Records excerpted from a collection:

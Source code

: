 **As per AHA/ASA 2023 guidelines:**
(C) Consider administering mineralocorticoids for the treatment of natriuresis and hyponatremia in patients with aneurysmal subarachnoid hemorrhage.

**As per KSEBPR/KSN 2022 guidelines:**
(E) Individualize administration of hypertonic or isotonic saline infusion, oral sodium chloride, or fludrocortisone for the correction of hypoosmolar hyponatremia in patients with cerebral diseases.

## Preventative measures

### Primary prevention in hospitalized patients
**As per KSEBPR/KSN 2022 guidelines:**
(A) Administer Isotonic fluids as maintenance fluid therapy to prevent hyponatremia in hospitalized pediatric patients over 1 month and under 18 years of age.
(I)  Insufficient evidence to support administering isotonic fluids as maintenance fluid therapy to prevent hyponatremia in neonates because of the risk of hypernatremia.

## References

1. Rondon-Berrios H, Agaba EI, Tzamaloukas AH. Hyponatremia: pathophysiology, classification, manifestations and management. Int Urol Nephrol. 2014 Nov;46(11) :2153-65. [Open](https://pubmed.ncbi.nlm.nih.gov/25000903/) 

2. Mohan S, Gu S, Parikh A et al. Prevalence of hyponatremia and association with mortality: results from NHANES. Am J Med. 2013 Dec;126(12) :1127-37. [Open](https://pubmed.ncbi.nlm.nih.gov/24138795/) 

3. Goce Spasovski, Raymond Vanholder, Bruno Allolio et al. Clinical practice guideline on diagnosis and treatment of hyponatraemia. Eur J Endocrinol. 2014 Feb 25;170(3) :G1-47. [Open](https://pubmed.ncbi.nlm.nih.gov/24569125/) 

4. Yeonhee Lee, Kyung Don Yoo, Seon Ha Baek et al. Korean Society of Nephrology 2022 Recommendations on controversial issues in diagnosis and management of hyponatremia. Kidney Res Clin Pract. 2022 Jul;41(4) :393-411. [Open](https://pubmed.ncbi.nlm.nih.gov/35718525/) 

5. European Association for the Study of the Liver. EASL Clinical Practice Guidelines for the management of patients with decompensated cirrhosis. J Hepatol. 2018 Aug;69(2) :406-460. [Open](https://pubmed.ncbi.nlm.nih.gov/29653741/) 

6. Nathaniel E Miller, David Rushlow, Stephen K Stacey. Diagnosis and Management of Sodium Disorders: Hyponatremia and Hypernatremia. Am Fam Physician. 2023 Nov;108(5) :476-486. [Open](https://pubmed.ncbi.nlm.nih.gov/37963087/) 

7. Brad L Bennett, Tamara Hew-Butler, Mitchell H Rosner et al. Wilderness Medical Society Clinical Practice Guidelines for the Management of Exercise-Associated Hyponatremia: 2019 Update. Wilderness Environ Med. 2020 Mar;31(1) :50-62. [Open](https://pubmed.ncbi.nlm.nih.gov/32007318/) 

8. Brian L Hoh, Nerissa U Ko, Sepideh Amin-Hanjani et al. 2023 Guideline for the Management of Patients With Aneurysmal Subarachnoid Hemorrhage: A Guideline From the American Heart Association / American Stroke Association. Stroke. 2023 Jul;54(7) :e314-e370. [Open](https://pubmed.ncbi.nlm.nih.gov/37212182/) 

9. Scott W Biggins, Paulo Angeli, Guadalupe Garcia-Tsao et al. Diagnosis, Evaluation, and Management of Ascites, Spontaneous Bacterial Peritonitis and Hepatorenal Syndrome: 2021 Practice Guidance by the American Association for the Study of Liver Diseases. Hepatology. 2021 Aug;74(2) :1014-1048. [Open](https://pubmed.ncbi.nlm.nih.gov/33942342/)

- **Required work**:
Print exactly the lines above from the one with "AHA/ASA 2023 guidelines:**" to the one with "(A) Administer Isotonic", including both.

- **Exercise result**:
: **As per AHA/ASA 2023 guidelines:**
(C) Consider administering mineralocorticoids for the treatment of natriuresis and hyponatremia in patients with aneurysmal subarachnoid hemorrhage.

**As per KSEBPR/KSN 2022 guidelines:**
(E) Individualize administration of hypertonic or isotonic saline infusion, oral sodium chloride, or fludrocortisone for the correction of hypoosmolar hyponatremia in patients with cerebral diseases.

## Preventative measures

### Primary prevention in hospitalized patients
**As per KSEBPR/KSN 2022 guidelines:**
(A) Administer Isotonic fluids as maintenance fluid therapy to prevent hyponatremia in hospitalized pediatric patients over 1 month and under 18 years of age.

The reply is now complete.